Les rachats d’actions témoignent-t-ils d’une profitabilité excessive et d’une mauvaise répartition de la valeur ajoutée ou, au contraire, permettent-ils une allocation efficiente des bénéfices ? Les économistes libéraux estiment qu’il vaut mieux affecter les bénéfices aux actionnaires que de les conserver au sein de l’entreprise surtout quand celle-ci n’a pas de projets d’investissement rentables.
En effet l’actionnaire a justement comme rôle de sérier les bons projets d’investissement. Les rachats se sont multipliés ces dernières années car les entreprises pouvaient financer leurs investissements par des crédits à faibles taux d’intérêt. Avec la hausse de ces derniers, cette possibilité s’amoindrit. Logiquement, les rachats devraient diminuer sauf si les actionnaires y ont pris goût.
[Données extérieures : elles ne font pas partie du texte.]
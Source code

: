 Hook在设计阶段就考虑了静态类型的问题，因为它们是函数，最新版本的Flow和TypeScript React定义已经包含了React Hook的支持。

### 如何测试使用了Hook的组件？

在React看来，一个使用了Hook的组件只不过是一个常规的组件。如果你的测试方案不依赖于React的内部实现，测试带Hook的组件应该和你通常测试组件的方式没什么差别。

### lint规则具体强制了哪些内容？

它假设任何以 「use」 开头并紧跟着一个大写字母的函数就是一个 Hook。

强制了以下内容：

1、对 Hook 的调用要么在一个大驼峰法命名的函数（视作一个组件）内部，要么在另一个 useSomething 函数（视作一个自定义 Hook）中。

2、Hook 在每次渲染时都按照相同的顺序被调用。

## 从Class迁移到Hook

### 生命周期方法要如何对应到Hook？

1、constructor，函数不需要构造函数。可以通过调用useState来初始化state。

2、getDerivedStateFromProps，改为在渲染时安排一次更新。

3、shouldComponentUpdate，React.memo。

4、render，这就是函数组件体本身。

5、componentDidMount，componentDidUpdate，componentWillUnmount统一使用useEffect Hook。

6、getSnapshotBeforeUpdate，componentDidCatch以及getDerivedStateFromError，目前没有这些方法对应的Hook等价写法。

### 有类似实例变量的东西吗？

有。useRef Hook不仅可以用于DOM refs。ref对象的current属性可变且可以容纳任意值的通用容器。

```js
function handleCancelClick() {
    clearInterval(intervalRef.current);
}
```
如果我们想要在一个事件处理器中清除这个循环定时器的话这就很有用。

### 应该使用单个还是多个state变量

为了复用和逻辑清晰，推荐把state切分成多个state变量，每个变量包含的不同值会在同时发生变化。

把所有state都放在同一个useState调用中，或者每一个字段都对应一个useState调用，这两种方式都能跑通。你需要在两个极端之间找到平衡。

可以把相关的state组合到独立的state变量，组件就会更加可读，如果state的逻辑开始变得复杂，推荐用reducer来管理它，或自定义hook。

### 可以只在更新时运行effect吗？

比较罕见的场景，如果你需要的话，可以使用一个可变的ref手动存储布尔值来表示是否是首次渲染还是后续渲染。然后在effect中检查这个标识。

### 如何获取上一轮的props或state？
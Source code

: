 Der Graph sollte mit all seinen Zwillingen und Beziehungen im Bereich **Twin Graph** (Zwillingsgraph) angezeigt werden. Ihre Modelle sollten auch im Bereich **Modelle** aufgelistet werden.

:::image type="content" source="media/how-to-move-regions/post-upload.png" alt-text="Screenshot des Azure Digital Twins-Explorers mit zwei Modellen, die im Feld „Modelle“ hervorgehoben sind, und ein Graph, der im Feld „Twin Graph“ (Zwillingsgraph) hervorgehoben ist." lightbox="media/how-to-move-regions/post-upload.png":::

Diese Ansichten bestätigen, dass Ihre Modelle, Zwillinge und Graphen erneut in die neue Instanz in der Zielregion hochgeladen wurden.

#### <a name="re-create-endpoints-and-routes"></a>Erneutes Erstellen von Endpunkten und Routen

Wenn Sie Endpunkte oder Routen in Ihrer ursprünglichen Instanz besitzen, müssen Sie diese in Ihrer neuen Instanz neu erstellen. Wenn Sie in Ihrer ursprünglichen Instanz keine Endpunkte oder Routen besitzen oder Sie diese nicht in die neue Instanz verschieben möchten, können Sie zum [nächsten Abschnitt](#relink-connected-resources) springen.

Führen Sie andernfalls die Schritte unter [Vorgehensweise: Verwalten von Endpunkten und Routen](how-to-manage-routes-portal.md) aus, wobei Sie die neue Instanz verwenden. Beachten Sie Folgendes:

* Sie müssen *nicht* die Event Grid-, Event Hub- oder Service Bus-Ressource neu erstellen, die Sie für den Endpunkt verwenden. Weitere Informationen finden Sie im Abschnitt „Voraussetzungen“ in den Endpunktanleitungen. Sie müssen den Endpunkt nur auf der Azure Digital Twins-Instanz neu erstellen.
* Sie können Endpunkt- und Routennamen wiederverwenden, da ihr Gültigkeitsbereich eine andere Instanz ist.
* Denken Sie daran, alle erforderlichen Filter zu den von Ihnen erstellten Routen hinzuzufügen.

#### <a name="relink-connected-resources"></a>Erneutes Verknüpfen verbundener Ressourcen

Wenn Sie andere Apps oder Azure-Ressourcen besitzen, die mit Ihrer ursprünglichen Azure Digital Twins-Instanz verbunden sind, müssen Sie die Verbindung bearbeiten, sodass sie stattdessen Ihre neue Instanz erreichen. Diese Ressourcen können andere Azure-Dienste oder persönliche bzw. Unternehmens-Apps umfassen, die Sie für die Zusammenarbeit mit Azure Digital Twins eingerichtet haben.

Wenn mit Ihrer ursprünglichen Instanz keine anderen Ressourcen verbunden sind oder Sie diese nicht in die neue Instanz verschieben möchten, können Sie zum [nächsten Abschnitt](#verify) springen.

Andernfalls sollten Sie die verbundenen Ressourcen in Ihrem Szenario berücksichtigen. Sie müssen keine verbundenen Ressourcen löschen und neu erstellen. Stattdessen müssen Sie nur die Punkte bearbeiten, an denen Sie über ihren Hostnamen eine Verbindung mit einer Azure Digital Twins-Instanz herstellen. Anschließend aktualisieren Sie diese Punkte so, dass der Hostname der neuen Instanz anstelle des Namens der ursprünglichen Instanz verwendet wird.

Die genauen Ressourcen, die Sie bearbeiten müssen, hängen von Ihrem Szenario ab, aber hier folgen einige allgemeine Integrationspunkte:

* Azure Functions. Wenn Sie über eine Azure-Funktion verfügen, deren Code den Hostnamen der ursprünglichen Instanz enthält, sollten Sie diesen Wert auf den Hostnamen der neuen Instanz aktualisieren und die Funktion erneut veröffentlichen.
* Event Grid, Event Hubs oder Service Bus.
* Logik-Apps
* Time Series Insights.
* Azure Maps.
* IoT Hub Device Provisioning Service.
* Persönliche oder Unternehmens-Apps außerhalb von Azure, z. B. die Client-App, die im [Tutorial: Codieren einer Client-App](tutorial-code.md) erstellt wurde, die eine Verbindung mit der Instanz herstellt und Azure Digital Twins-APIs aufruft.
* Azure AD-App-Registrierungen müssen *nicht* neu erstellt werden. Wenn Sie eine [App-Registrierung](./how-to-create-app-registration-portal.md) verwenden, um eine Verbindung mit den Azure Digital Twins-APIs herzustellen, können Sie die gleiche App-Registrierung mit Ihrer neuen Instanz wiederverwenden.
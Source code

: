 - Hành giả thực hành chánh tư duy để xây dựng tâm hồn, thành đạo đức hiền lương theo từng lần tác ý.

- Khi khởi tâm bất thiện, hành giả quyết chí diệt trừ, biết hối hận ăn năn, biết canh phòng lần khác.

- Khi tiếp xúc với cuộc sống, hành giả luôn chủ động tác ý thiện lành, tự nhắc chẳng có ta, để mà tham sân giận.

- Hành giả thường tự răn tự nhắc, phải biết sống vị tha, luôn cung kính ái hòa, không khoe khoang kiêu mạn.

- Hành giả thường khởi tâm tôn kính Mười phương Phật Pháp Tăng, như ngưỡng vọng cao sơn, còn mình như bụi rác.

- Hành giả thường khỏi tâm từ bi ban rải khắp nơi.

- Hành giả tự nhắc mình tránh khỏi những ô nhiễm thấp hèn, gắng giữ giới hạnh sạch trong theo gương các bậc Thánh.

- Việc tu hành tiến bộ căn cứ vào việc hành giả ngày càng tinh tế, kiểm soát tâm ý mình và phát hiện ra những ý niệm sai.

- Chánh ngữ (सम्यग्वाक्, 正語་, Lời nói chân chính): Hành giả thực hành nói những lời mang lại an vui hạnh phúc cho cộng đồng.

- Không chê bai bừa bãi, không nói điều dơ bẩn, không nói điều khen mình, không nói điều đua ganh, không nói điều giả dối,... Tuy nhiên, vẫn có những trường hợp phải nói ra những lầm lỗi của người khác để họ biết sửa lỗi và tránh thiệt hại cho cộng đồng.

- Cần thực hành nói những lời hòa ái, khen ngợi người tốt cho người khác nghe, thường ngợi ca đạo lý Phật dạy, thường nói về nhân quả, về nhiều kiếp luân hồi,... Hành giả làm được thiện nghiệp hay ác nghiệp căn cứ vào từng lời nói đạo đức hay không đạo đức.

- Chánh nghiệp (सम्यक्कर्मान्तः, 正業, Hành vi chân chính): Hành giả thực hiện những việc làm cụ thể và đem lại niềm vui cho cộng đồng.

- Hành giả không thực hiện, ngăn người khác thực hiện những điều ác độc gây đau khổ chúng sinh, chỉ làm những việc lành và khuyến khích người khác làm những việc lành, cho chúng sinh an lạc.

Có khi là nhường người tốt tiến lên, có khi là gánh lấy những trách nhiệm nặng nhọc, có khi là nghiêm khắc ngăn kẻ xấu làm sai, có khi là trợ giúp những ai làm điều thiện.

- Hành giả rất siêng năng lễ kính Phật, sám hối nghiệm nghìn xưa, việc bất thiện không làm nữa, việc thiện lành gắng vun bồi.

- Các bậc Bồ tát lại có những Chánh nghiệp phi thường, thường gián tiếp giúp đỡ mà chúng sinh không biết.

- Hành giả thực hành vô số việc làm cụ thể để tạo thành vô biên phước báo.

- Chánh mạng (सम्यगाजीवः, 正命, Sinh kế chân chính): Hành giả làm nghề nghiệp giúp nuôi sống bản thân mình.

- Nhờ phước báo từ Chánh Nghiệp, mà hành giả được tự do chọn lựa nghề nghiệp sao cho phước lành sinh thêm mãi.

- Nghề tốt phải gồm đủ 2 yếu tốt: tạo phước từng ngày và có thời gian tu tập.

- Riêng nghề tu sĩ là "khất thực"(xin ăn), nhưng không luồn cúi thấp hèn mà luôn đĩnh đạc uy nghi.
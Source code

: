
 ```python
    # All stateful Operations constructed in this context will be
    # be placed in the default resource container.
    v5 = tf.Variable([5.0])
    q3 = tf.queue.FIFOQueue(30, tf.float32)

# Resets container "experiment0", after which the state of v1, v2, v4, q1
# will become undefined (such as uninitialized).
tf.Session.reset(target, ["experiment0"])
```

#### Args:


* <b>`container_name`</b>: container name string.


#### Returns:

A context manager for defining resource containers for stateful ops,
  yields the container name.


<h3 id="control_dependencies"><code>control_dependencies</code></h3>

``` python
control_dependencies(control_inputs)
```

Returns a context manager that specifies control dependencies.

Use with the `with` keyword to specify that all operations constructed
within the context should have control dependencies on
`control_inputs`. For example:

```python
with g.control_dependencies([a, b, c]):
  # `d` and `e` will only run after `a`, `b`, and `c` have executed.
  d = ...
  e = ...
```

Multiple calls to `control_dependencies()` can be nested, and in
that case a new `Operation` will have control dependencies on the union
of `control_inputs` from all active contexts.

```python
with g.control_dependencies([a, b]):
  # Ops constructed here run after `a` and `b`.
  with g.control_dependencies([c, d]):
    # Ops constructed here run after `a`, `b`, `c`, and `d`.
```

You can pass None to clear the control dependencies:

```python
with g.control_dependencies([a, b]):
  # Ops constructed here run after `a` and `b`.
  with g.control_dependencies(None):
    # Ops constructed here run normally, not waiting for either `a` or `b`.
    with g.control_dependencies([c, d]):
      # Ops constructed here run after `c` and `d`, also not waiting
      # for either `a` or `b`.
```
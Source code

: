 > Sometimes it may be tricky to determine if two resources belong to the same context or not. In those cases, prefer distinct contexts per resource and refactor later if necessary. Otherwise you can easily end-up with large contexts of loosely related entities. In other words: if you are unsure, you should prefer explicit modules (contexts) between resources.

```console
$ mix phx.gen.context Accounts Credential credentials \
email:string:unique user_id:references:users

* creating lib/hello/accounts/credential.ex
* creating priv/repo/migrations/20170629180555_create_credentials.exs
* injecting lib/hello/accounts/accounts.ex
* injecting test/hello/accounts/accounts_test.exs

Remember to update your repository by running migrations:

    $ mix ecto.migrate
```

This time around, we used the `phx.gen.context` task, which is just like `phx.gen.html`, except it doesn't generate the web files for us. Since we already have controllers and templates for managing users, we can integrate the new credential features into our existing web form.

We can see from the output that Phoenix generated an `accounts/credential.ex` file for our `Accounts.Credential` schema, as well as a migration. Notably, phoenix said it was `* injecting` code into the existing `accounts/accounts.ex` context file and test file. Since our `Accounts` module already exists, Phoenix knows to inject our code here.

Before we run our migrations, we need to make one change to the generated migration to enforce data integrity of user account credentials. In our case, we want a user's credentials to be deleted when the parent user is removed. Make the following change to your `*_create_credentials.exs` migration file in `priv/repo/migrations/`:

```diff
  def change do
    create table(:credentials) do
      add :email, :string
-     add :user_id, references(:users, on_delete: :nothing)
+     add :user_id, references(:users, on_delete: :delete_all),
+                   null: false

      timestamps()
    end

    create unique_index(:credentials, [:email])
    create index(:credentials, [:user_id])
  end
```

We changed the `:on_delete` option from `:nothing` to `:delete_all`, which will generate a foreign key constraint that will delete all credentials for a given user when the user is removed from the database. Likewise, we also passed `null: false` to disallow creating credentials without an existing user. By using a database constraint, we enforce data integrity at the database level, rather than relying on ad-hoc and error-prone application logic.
Les salaires devaient augmenter plus rapidement dans les prochaines années
L’augmentation de la rémunération directe et indirecte de l’actionnaire s’est effectuée au détriment des salariés. Le chômage élevé des dernières décennies, la diminution du taux de syndicalisation, la tertiarisation des activités expliquent cette évolution du rapport de force employeurs/salariés en défaveur des seconds. Le vieillissement de la population qui induit des pénuries de main-d’œuvre pourrait modifier la donne. Les salaires devaient augmenter plus rapidement dans les prochaines années. Cette évolution pourrait, cependant, être contrariée par la baisse de la productivité qui est nette en Europe et tout particulièrement en France.
Helmut Schmidt aimait à répéter que « les profits d’aujourd’hui, sont les investissements de demain et les emplois d’après-demain ». Cette notion de ruissellement a été fortement critiquée, l’enrichissement des actionnaires étant mis en parallèle avec la stagnation des salaires.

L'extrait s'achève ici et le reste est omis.